Work required:
For this exercise, print the listing below exactly, without its pictures.

>>>>>

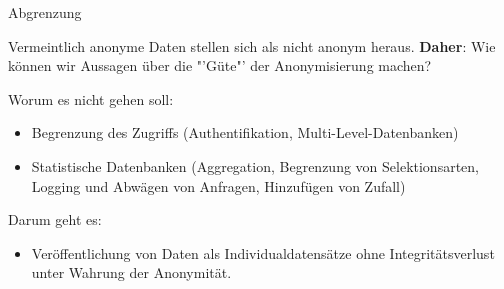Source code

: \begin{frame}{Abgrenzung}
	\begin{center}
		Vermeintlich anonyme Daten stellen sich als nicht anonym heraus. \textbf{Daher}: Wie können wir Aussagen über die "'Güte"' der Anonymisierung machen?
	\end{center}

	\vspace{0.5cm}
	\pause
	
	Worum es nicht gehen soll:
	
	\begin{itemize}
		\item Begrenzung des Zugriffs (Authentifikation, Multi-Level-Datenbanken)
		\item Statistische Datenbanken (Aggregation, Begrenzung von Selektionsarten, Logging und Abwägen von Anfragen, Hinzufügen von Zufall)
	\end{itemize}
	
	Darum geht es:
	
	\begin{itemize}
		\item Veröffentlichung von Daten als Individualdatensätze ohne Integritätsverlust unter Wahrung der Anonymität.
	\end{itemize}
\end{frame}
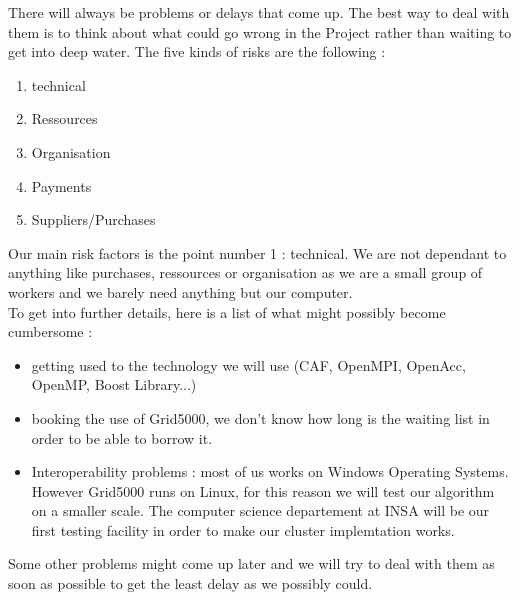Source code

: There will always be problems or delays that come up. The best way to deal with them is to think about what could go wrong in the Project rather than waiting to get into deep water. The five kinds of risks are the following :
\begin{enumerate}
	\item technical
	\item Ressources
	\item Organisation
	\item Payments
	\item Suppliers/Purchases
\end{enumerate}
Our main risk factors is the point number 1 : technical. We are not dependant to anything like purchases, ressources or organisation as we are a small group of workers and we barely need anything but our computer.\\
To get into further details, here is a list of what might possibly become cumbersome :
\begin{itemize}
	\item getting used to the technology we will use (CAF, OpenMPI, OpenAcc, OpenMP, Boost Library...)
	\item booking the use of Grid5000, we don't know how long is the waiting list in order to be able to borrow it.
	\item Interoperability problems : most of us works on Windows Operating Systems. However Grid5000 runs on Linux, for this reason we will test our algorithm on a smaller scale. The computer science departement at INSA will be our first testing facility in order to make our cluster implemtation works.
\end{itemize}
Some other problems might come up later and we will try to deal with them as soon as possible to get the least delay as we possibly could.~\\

<<<<<

Completed task:
Source code

: \begin{frame}{Abgrenzung}
	\begin{center}
		Vermeintlich anonyme Daten stellen sich als nicht anonym heraus. \textbf{Daher}: Wie können wir Aussagen über die "'Güte"' der Anonymisierung machen?
	\end{center}

	\vspace{0.5cm}
	\pause
	
	Worum es nicht gehen soll:
	
	\begin{itemize}
		\item Begrenzung des Zugriffs (Authentifikation, Multi-Level-Datenbanken)
		\item Statistische Datenbanken (Aggregation, Begrenzung von Selektionsarten, Logging und Abwägen von Anfragen, Hinzufügen von Zufall)
	\end{itemize}
	
	Darum geht es:
	
	\begin{itemize}
		\item Veröffentlichung von Daten als Individualdatensätze ohne Integritätsverlust unter Wahrung der Anonymität.
	\end{itemize}
\end{frame}
Source code

: There will always be problems or delays that come up. The best way to deal with them is to think about what could go wrong in the Project rather than waiting to get into deep water. The five kinds of risks are the following :
\begin{enumerate}
	\item technical
	\item Ressources
	\item Organisation
	\item Payments
	\item Suppliers/Purchases
\end{enumerate}
Our main risk factors is the point number 1 : technical. We are not dependant to anything like purchases, ressources or organisation as we are a small group of workers and we barely need anything but our computer.\\
To get into further details, here is a list of what might possibly become cumbersome :
\begin{itemize}
	\item getting used to the technology we will use (CAF, OpenMPI, OpenAcc, OpenMP, Boost Library...)
	\item booking the use of Grid5000, we don't know how long is the waiting list in order to be able to borrow it.
	\item Interoperability problems : most of us works on Windows Operating Systems. However Grid5000 runs on Linux, for this reason we will test our algorithm on a smaller scale. The computer science departement at INSA will be our first testing facility in order to make our cluster implemtation works.
\end{itemize}
Some other problems might come up later and we will try to deal with them as soon as possible to get the least delay as we possibly could.~\\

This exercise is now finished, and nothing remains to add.